[Opening GIVEN INFORMATION section]
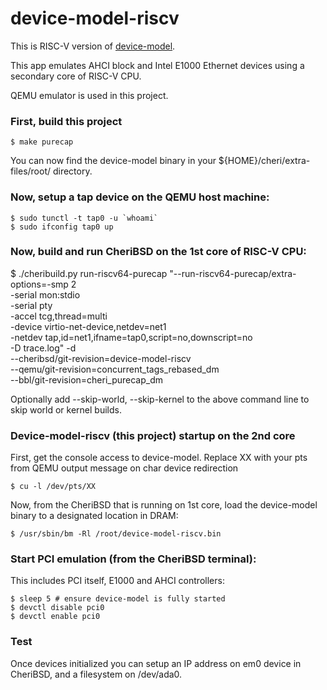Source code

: # device-model-riscv

This is RISC-V version of [device-model](https://github.com/CTSRD-CHERI/device-model).

This app emulates AHCI block and Intel E1000 Ethernet devices using a secondary core of RISC-V CPU.

QEMU emulator is used in this project.

### First, build this project
    $ make purecap

You can now find the device-model binary in your ${HOME}/cheri/extra-files/root/ directory.

### Now, setup a tap device on the QEMU host machine:

    $ sudo tunctl -t tap0 -u `whoami`
    $ sudo ifconfig tap0 up

### Now, build and run CheriBSD on the 1st core of RISC-V CPU:
   $ ./cheribuild.py run-riscv64-purecap
	"--run-riscv64-purecap/extra-options=-smp 2			\
	-serial mon:stdio						\
	-serial pty							\
	-accel tcg,thread=multi						\
	-device virtio-net-device,netdev=net1				\
	-netdev tap,id=net1,ifname=tap0,script=no,downscript=no		\
	-D trace.log" -d						\
	--cheribsd/git-revision=device-model-riscv			\
	--qemu/git-revision=concurrent_tags_rebased_dm			\
	--bbl/git-revision=cheri_purecap_dm

Optionally add --skip-world, --skip-kernel to the above command line to skip world or kernel builds.

### Device-model-riscv (this project) startup on the 2nd core

First, get the console access to device-model. Replace XX with your pts from QEMU output message on char device redirection

    $ cu -l /dev/pts/XX

Now, from the CheriBSD that is running on 1st core, load the device-model binary to a designated location in DRAM:

    $ /usr/sbin/bm -Rl /root/device-model-riscv.bin

### Start PCI emulation (from the CheriBSD terminal):

This includes PCI itself, E1000 and AHCI controllers:

    $ sleep 5 # ensure device-model is fully started
    $ devctl disable pci0
    $ devctl enable pci0

### Test

Once devices initialized you can setup an IP address on em0 device in CheriBSD, and a filesystem on /dev/ada0.
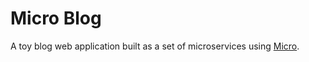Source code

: # Micro Blog

A toy blog web application built as a set of microservices using [Micro](https://micro.mu).
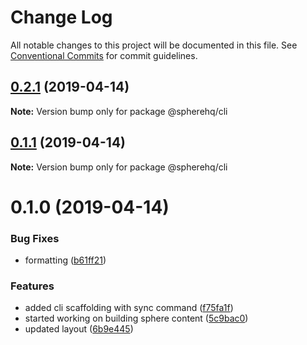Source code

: # Change Log

All notable changes to this project will be documented in this file.
See [Conventional Commits](https://conventionalcommits.org) for commit guidelines.

## [0.2.1](https://github.com/spherehq/sphere/compare/@spherehq/cli@0.1.1...@spherehq/cli@0.2.1) (2019-04-14)

**Note:** Version bump only for package @spherehq/cli





## [0.1.1](https://github.com/spherehq/sphere/compare/@spherehq/cli@0.1.0...@spherehq/cli@0.1.1) (2019-04-14)

**Note:** Version bump only for package @spherehq/cli





# 0.1.0 (2019-04-14)


### Bug Fixes

* formatting ([b61ff21](https://github.com/spherehq/sphere/commit/b61ff21))


### Features

* added cli scaffolding with sync command ([f75fa1f](https://github.com/spherehq/sphere/commit/f75fa1f))
* started working on building sphere content ([5c9bac0](https://github.com/spherehq/sphere/commit/5c9bac0))
* updated layout ([6b9e445](https://github.com/spherehq/sphere/commit/6b9e445))
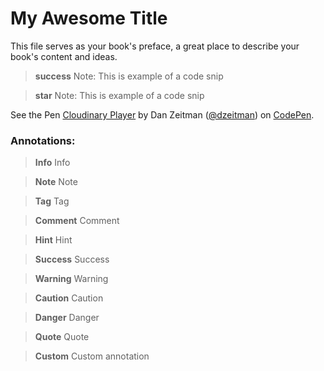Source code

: # My Awesome Title

This file serves as your book's preface, a great place to describe your book's content and ideas.


>**success** Note: This is example of a code snip



>**star** Note: This is example of a code snip





<p data-height="300" data-theme-id="31498" data-slug-hash="GQepOG" data-default-tab="js,result" data-user="dzeitman" data-embed-version="2" data-pen-title="Cloudinary Player" class="codepen">See the Pen <a href="https://codepen.io/dzeitman/pen/GQepOG/">Cloudinary Player</a> by Dan Zeitman (<a href="https://codepen.io/dzeitman">@dzeitman</a>) on <a href="https://codepen.io">CodePen</a>.</p>
<script async src="https://static.codepen.io/assets/embed/ei.js"></script>


### Annotations:

> **Info** Info


> **Note** Note

> **Tag** Tag

> **Comment** Comment

> **Hint** Hint

> **Success** Success

> **Warning** Warning

> **Caution** Caution

> **Danger** Danger

> **Quote** Quote

> **Custom** Custom annotation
[Closing GIVEN INFORMATION section]
▶ YOUR GOAL: Reproduce the data above exactly, leaving each picture out.

▶ EXPECTED ANSWER:
Source code

: # device-model-riscv

This is RISC-V version of [device-model](https://github.com/CTSRD-CHERI/device-model).

This app emulates AHCI block and Intel E1000 Ethernet devices using a secondary core of RISC-V CPU.

QEMU emulator is used in this project.

### First, build this project
    $ make purecap

You can now find the device-model binary in your ${HOME}/cheri/extra-files/root/ directory.

### Now, setup a tap device on the QEMU host machine:

    $ sudo tunctl -t tap0 -u `whoami`
    $ sudo ifconfig tap0 up

### Now, build and run CheriBSD on the 1st core of RISC-V CPU:
   $ ./cheribuild.py run-riscv64-purecap
	"--run-riscv64-purecap/extra-options=-smp 2			\
	-serial mon:stdio						\
	-serial pty							\
	-accel tcg,thread=multi						\
	-device virtio-net-device,netdev=net1				\
	-netdev tap,id=net1,ifname=tap0,script=no,downscript=no		\
	-D trace.log" -d						\
	--cheribsd/git-revision=device-model-riscv			\
	--qemu/git-revision=concurrent_tags_rebased_dm			\
	--bbl/git-revision=cheri_purecap_dm

Optionally add --skip-world, --skip-kernel to the above command line to skip world or kernel builds.

### Device-model-riscv (this project) startup on the 2nd core

First, get the console access to device-model. Replace XX with your pts from QEMU output message on char device redirection

    $ cu -l /dev/pts/XX

Now, from the CheriBSD that is running on 1st core, load the device-model binary to a designated location in DRAM:

    $ /usr/sbin/bm -Rl /root/device-model-riscv.bin

### Start PCI emulation (from the CheriBSD terminal):

This includes PCI itself, E1000 and AHCI controllers:

    $ sleep 5 # ensure device-model is fully started
    $ devctl disable pci0
    $ devctl enable pci0

### Test

Once devices initialized you can setup an IP address on em0 device in CheriBSD, and a filesystem on /dev/ada0.
Source code

: # Micro Blog

A toy blog web application built as a set of microservices using [Micro](https://micro.mu).
Source code

: # Change Log

All notable changes to this project will be documented in this file.
See [Conventional Commits](https://conventionalcommits.org) for commit guidelines.

## [0.2.1](https://github.com/spherehq/sphere/compare/@spherehq/cli@0.1.1...@spherehq/cli@0.2.1) (2019-04-14)

**Note:** Version bump only for package @spherehq/cli





## [0.1.1](https://github.com/spherehq/sphere/compare/@spherehq/cli@0.1.0...@spherehq/cli@0.1.1) (2019-04-14)

**Note:** Version bump only for package @spherehq/cli





# 0.1.0 (2019-04-14)


### Bug Fixes

* formatting ([b61ff21](https://github.com/spherehq/sphere/commit/b61ff21))


### Features

* added cli scaffolding with sync command ([f75fa1f](https://github.com/spherehq/sphere/commit/f75fa1f))
* started working on building sphere content ([5c9bac0](https://github.com/spherehq/sphere/commit/5c9bac0))
* updated layout ([6b9e445](https://github.com/spherehq/sphere/commit/6b9e445))
Source code

: # My Awesome Title

This file serves as your book's preface, a great place to describe your book's content and ideas.


>**success** Note: This is example of a code snip



>**star** Note: This is example of a code snip





<p data-height="300" data-theme-id="31498" data-slug-hash="GQepOG" data-default-tab="js,result" data-user="dzeitman" data-embed-version="2" data-pen-title="Cloudinary Player" class="codepen">See the Pen <a href="https://codepen.io/dzeitman/pen/GQepOG/">Cloudinary Player</a> by Dan Zeitman (<a href="https://codepen.io/dzeitman">@dzeitman</a>) on <a href="https://codepen.io">CodePen</a>.</p>
<script async src="https://static.codepen.io/assets/embed/ei.js"></script>


### Annotations:

> **Info** Info


> **Note** Note

> **Tag** Tag

> **Comment** Comment

> **Hint** Hint

> **Success** Success

> **Warning** Warning

> **Caution** Caution

> **Danger** Danger

> **Quote** Quote

> **Custom** Custom annotation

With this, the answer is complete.